5.2.3 CHART System Maintenance
We have identified three major components of the CHART system requiring specific maintenance plans: field equipment, the communications network and the central system hardware and software. The field devices and the communications network that are installed in the field operate in a physical environment that is hostile to electrical and electronic systems. Equipment is subjected to extremes in weather including widely varying temperature, precipitation and wind. It is also subject to damage and disruption from electrical disturbances, construction, accidents and vandalism. Because many of the field elements are the direct interface to the travelers, the CSC/PBFI Team understands that reliability and rapid restoration are essential. Communications equipment and system hardware and software located at the operations centers are typically not subjected to such environmental extremes; however, they must support a substantial workload and must provide virtually continuous operations.

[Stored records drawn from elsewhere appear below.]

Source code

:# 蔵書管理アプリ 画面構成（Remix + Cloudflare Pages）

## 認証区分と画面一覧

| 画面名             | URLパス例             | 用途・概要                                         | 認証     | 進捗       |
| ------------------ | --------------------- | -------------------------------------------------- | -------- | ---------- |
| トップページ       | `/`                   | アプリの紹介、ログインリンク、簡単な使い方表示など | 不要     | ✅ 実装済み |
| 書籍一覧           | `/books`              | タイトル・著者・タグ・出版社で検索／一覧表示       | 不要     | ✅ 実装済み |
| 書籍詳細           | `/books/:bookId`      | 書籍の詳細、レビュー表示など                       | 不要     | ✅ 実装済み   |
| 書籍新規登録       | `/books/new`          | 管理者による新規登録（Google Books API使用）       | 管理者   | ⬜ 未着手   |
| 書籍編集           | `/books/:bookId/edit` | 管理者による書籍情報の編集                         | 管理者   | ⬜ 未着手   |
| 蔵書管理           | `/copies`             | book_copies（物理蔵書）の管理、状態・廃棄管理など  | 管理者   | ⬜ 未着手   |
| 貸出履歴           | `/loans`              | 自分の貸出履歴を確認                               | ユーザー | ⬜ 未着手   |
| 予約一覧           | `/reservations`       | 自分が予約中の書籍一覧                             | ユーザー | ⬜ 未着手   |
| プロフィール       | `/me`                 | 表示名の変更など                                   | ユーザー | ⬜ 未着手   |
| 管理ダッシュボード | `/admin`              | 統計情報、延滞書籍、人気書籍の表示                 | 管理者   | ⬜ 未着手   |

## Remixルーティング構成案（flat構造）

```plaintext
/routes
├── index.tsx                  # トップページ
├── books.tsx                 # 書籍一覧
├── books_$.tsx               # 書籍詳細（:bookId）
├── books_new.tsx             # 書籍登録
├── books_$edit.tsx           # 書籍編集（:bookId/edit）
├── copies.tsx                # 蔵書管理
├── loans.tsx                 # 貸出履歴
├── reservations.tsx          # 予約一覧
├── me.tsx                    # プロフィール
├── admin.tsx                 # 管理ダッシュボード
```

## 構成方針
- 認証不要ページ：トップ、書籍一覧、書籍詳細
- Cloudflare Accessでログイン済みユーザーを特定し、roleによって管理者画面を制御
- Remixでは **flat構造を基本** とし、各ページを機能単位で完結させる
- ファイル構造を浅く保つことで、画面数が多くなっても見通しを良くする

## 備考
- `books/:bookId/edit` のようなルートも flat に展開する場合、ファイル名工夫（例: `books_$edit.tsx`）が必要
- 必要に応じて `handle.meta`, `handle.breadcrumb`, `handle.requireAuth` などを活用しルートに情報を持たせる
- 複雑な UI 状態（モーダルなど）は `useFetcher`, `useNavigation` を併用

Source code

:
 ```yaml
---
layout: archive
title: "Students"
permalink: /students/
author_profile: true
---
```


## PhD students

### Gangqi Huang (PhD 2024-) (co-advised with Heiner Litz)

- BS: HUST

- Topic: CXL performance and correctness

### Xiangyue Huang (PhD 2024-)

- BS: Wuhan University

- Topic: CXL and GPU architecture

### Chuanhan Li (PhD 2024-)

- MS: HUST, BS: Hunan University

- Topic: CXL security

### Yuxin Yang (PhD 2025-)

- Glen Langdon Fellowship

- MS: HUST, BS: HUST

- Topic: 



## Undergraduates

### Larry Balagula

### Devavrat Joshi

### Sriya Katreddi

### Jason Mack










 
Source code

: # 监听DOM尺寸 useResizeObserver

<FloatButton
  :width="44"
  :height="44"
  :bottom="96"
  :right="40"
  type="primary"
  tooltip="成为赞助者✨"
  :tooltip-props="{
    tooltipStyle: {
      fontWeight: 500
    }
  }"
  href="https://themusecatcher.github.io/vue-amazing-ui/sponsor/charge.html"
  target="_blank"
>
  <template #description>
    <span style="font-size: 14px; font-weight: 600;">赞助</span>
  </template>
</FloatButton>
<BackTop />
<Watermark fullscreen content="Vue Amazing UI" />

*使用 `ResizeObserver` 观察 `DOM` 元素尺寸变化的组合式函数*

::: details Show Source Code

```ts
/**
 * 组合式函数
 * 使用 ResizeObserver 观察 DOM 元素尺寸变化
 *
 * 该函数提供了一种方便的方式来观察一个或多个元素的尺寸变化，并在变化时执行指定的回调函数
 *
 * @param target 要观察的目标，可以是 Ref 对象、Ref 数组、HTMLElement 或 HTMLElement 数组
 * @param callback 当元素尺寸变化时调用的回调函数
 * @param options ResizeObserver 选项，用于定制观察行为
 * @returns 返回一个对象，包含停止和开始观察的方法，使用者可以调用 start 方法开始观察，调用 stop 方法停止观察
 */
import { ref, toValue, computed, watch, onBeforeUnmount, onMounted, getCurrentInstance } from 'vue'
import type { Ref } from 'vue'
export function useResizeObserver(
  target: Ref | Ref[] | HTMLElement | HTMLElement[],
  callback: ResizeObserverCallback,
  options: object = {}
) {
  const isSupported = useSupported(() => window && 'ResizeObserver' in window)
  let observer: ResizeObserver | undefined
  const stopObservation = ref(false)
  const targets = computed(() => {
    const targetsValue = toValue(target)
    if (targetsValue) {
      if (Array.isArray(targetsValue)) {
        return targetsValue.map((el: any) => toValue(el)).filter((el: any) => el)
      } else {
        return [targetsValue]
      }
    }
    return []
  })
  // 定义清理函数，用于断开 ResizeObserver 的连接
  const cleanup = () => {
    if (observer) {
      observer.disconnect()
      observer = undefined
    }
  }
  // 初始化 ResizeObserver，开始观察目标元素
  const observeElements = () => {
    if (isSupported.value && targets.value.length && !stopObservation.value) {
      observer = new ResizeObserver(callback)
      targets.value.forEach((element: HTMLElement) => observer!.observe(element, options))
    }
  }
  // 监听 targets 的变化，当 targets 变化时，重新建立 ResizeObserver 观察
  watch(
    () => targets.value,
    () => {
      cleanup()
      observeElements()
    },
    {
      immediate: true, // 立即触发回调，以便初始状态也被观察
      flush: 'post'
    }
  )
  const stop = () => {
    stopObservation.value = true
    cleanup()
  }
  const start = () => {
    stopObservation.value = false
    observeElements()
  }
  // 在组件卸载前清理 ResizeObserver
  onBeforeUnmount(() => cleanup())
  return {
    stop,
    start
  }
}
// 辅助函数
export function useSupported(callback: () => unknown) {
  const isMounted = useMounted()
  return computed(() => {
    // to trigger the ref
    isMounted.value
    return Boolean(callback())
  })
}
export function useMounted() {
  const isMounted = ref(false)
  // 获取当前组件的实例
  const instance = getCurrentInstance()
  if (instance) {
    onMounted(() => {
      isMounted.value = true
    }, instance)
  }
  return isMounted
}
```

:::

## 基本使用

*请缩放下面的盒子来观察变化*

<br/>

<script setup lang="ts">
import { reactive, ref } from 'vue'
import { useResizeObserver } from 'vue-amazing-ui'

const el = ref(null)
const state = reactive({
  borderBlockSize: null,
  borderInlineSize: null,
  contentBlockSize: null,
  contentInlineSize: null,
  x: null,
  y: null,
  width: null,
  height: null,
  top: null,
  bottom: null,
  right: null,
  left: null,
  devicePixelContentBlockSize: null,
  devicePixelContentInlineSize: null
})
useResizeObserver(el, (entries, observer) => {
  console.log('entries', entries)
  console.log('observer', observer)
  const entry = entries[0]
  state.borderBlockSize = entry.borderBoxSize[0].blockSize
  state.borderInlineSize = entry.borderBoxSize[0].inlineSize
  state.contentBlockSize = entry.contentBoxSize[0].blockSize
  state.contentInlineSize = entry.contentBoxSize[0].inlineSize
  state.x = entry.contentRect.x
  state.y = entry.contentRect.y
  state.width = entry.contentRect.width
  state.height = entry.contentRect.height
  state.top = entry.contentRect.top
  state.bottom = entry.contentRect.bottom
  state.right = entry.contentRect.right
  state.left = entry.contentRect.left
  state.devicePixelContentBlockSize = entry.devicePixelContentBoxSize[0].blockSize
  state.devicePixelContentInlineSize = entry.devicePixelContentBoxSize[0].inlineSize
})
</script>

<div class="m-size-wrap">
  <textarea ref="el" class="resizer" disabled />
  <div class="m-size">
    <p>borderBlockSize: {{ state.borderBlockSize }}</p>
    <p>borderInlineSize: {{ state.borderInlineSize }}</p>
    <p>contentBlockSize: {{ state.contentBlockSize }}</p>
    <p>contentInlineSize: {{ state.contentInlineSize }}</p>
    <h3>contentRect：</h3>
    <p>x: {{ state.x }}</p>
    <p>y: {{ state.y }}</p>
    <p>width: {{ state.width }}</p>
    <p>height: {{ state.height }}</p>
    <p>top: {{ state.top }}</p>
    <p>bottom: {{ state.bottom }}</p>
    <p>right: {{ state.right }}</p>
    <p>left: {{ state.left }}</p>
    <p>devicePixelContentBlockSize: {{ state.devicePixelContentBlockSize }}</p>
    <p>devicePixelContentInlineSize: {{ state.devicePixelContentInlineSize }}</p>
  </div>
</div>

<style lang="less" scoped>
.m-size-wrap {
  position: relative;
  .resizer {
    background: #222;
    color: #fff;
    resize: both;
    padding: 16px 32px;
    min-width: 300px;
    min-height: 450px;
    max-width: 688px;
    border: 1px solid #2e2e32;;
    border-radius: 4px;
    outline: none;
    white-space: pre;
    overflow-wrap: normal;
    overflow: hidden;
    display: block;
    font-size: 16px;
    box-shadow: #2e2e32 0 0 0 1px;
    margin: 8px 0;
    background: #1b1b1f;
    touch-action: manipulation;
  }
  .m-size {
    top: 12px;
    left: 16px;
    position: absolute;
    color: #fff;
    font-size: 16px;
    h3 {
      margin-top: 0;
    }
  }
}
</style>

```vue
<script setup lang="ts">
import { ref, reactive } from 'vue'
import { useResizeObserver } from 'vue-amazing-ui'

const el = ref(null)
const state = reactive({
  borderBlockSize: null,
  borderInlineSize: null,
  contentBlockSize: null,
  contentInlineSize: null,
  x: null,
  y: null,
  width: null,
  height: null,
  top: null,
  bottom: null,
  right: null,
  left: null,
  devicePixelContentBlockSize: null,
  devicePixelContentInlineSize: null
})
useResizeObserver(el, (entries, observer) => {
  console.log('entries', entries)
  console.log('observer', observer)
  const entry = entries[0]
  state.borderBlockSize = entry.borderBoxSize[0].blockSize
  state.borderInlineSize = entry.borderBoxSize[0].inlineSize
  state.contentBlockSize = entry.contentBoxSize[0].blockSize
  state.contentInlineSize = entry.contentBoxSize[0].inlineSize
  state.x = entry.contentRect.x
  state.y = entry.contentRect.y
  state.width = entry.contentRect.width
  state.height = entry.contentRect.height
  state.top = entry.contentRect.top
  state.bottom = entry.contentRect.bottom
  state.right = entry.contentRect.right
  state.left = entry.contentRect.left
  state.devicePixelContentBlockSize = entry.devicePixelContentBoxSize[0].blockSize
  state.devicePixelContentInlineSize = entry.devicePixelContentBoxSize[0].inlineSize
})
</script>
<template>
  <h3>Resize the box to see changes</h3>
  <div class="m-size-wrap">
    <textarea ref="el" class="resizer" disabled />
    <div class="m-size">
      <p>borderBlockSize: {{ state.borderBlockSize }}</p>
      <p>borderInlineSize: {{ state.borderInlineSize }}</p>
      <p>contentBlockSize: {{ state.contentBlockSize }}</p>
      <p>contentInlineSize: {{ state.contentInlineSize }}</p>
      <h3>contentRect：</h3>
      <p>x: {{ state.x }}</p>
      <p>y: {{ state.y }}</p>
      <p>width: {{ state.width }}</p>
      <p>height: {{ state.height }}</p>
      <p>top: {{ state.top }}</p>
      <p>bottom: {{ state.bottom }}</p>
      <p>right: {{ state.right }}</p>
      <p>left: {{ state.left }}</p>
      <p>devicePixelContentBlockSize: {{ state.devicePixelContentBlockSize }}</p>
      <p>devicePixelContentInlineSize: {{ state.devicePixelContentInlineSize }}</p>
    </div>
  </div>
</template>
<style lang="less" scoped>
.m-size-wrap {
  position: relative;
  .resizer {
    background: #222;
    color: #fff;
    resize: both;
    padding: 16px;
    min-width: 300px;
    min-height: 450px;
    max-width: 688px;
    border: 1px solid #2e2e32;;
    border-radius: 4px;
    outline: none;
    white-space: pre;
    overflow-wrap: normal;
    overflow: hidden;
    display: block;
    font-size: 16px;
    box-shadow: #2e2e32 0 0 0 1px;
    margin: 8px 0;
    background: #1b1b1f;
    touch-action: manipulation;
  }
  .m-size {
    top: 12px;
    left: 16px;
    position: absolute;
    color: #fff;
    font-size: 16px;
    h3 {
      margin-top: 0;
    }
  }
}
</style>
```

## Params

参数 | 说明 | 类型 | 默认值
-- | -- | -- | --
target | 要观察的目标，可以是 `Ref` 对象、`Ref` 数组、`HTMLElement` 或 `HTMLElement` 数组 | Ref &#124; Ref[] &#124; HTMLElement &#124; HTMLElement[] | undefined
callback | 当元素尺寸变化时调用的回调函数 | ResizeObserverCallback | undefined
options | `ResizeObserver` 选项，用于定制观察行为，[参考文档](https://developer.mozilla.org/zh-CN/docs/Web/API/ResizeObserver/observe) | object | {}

Maintenance for field equipment is currently handled by MDSHA maintenance staff and under existing contracts with equipment vendors and/or maintenance contractors. Maintenance for the communications system is provided under the Statewide Network contract. In-house resources provide hardware and software maintenance for the central systems with as-needed assistance from system providers.
18.104.22.168 Maintenance Sub-Systems
The following are the major sub-systems that have been identified as candidates for operations and maintenance support:
- Variable message signs
- Traveler advisory radio
- Weather stations
- Service monitoring
- Billing reconciliation
- Electronics (switches, routers, modems)
- Management system
- COTS (including database, operating system, network, development tools)
- CHART II
- Computer equipment
- CCTV Monitors/video wall
Clearly, the task of operating and maintaining the current system is a challenge. Funding is always a major consideration, but proper planning can alleviate many of the problems and concerns associated with system maintenance. MDSHA and the CSC/PBFI Team have both had experience with different maintenance options. We will utilize that experience and our familiarity with emerging practices to build a long-term strategy for CHART II.
22.214.171.124 Backup and Recovery
One of the key ingredients to long-term O&M success is the ability of the system to recover from outages and emergency situations. The following discussion will demonstrate how the CSC/PBFI design will address this critical issue thus making O&M easier and less costly to manage over the life of the system.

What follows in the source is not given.